:: Input for this task

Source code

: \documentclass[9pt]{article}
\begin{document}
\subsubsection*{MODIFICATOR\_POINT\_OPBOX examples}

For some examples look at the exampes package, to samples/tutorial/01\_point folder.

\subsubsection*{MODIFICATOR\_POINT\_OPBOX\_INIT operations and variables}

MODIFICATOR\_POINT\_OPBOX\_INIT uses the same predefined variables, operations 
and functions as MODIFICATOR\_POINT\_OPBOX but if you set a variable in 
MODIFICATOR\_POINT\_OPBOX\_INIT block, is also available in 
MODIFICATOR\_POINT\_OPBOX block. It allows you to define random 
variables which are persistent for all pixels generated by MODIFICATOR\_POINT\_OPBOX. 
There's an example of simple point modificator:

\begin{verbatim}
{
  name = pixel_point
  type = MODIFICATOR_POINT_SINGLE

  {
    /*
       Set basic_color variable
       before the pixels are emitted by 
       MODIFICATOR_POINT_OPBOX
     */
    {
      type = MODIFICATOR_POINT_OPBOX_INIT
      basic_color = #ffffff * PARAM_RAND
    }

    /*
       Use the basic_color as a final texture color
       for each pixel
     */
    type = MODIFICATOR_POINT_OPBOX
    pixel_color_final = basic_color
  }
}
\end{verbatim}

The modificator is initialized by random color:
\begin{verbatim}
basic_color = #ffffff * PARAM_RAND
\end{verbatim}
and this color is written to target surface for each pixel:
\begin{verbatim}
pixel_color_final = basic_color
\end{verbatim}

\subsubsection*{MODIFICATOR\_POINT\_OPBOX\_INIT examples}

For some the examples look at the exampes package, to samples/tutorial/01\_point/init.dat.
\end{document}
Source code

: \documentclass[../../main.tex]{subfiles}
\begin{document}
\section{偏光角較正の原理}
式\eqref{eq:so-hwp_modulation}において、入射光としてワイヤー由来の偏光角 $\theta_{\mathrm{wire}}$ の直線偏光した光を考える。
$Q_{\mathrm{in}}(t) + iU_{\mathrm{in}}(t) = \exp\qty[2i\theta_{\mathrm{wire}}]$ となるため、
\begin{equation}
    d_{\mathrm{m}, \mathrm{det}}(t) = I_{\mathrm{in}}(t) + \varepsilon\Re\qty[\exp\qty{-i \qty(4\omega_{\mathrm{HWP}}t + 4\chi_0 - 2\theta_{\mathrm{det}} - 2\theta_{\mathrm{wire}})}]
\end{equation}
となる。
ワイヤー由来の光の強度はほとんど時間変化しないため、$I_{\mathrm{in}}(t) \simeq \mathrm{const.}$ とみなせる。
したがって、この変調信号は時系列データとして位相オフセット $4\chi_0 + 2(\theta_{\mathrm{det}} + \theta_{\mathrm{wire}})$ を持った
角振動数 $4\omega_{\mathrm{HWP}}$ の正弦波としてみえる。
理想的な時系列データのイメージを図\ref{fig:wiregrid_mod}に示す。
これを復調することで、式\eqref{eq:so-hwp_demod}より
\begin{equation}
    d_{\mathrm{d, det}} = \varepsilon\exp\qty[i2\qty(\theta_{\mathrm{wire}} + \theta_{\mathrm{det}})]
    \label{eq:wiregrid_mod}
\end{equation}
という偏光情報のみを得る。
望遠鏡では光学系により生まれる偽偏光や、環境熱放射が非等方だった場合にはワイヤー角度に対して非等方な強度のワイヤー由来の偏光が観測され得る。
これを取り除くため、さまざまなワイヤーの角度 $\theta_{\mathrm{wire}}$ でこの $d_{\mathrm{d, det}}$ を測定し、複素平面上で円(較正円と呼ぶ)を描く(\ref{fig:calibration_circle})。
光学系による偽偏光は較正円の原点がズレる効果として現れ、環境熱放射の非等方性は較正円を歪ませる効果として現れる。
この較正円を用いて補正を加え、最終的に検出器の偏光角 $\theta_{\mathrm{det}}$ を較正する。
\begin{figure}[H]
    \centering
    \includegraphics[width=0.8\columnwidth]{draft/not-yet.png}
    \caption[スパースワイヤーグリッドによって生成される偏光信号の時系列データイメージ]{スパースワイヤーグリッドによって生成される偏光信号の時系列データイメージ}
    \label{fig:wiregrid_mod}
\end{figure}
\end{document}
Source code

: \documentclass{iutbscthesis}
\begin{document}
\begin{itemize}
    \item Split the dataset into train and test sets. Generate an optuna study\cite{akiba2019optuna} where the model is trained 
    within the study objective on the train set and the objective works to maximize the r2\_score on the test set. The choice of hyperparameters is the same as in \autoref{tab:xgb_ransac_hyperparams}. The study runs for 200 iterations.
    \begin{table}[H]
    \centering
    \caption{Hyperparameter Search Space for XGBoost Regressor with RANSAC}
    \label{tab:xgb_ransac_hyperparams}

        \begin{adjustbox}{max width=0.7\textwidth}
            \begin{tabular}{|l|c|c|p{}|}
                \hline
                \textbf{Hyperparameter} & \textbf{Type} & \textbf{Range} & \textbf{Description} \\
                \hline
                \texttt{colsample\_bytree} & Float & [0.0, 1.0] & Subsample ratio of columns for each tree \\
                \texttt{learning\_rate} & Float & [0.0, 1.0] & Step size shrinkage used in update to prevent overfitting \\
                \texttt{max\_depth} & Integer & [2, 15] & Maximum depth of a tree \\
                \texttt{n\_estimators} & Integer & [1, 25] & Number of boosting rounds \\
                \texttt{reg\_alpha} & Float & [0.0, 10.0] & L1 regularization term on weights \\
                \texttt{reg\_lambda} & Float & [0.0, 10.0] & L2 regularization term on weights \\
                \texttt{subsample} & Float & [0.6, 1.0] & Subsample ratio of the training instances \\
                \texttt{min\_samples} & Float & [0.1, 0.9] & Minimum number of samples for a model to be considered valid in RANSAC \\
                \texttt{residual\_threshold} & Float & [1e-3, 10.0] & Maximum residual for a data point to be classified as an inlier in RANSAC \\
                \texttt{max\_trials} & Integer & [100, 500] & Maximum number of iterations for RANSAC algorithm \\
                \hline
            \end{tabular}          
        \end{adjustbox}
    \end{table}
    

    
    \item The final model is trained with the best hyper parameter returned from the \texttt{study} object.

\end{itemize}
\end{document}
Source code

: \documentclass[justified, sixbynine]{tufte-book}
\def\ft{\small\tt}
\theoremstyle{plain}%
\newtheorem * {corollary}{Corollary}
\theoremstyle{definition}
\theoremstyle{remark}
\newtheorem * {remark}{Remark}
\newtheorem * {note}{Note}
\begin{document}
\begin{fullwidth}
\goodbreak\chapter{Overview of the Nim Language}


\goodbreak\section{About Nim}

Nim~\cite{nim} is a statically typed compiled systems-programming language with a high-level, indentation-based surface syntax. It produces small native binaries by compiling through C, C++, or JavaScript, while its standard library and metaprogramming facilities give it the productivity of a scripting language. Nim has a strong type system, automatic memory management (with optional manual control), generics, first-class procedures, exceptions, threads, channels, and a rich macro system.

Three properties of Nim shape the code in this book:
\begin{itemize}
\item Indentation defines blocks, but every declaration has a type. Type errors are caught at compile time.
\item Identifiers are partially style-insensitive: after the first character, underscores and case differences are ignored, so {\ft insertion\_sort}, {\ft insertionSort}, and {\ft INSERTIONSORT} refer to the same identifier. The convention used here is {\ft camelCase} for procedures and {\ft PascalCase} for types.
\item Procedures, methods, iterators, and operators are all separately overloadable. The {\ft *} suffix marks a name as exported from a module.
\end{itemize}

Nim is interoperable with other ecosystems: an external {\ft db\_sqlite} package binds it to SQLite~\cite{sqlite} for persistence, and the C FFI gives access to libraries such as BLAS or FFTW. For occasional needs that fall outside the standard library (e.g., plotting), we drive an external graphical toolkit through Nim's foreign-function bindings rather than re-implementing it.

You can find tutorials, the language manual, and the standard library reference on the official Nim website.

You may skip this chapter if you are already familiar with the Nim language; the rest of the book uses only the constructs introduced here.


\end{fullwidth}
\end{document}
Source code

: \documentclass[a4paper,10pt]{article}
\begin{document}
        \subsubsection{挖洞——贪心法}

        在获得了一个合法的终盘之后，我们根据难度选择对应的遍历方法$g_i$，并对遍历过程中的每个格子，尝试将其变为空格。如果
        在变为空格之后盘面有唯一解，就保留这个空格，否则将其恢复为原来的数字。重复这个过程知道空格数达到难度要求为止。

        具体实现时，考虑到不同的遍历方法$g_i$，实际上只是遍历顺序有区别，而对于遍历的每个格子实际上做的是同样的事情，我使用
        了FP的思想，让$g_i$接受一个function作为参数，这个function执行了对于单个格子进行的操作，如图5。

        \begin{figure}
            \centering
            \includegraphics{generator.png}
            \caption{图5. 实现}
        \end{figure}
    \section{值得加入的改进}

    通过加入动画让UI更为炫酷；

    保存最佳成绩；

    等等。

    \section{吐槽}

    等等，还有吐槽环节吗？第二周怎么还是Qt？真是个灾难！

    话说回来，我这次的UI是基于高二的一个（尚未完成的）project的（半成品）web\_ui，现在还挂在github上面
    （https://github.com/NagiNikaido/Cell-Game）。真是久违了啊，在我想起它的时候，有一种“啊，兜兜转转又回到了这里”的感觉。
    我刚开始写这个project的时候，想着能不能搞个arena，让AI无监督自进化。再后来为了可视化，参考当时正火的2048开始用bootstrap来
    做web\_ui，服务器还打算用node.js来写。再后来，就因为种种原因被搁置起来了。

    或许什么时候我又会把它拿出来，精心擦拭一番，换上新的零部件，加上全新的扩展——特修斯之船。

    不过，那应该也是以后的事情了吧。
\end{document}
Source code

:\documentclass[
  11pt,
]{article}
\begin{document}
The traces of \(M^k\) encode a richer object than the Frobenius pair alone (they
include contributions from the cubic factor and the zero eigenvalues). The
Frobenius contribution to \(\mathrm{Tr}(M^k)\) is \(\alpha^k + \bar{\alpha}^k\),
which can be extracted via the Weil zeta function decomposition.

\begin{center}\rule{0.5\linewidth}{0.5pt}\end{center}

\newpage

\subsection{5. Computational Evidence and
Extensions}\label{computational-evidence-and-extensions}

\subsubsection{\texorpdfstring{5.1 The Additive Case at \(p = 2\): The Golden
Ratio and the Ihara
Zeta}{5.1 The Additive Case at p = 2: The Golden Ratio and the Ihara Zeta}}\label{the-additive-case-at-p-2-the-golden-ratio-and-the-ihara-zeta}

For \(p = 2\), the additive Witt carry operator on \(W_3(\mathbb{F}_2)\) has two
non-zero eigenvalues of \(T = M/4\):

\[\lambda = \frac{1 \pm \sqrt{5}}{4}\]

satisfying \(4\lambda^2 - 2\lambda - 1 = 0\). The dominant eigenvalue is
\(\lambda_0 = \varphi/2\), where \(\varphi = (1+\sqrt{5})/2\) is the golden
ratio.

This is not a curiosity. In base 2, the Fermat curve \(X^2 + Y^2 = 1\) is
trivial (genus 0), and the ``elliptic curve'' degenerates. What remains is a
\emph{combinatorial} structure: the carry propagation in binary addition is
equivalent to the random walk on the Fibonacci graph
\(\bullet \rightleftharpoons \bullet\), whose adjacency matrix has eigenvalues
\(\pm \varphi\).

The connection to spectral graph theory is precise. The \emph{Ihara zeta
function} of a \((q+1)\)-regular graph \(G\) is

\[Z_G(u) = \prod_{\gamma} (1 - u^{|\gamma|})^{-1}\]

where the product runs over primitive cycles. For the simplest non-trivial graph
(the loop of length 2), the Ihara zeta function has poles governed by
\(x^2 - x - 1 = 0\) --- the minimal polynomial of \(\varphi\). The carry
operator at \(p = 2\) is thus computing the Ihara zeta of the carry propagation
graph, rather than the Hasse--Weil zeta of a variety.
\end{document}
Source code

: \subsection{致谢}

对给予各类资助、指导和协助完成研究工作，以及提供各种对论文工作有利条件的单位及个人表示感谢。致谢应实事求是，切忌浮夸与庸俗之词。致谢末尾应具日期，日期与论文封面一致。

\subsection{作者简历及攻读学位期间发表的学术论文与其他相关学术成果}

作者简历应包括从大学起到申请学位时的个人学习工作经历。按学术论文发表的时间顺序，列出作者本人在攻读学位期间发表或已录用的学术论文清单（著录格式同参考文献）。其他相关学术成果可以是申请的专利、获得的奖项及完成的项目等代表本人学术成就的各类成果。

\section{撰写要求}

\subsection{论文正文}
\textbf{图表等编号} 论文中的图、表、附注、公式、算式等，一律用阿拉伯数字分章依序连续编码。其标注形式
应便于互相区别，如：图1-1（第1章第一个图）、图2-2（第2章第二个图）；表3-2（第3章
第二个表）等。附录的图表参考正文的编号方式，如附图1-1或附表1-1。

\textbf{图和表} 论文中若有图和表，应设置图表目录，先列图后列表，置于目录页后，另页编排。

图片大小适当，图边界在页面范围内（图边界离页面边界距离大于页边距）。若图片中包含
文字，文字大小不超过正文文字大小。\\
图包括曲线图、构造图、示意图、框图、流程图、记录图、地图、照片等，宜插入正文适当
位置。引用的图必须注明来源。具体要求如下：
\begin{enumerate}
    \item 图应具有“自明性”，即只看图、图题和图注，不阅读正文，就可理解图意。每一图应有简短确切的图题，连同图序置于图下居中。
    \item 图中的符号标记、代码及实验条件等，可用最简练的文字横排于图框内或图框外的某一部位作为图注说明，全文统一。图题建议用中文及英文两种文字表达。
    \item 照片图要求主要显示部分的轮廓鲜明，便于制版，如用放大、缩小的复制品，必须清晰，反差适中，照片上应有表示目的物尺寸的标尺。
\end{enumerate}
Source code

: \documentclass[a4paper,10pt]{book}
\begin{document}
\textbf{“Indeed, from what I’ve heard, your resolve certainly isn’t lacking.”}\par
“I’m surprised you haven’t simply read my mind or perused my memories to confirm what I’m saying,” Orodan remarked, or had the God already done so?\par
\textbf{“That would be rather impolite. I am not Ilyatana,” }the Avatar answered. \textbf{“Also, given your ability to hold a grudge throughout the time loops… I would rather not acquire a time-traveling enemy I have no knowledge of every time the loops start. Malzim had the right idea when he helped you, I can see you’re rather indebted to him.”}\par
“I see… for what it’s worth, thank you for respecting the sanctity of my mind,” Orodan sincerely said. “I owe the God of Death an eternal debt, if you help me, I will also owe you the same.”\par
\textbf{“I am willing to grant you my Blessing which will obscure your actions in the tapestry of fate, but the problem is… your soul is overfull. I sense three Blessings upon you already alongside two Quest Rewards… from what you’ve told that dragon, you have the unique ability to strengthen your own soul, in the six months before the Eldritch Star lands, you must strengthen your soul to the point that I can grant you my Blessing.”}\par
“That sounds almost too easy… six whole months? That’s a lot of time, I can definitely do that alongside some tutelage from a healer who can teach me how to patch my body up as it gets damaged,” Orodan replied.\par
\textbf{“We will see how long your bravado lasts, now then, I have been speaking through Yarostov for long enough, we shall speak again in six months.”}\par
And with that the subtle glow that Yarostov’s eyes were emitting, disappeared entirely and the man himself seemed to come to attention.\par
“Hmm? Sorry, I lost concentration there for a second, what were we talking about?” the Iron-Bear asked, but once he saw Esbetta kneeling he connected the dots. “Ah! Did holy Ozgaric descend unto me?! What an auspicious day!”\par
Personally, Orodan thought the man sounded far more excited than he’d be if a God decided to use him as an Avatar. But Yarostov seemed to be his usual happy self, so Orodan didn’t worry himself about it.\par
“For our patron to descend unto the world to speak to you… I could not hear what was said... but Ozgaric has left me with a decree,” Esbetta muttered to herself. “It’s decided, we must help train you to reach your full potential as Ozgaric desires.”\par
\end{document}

::::

- Task to carry out -
When you repeat the lines, start with the first line of the material and end with the line that contains "MODIFICATOR\_POINT\_OPBOX\_INIT block, is", keeping both and reproducing each exactly, with nothing added.

- Expected output -
Source code

: \documentclass[9pt]{article}
\begin{document}
\subsubsection*{MODIFICATOR\_POINT\_OPBOX examples}

For some examples look at the exampes package, to samples/tutorial/01\_point folder.

\subsubsection*{MODIFICATOR\_POINT\_OPBOX\_INIT operations and variables}

MODIFICATOR\_POINT\_OPBOX\_INIT uses the same predefined variables, operations 
and functions as MODIFICATOR\_POINT\_OPBOX but if you set a variable in 
MODIFICATOR\_POINT\_OPBOX\_INIT block, is also available in 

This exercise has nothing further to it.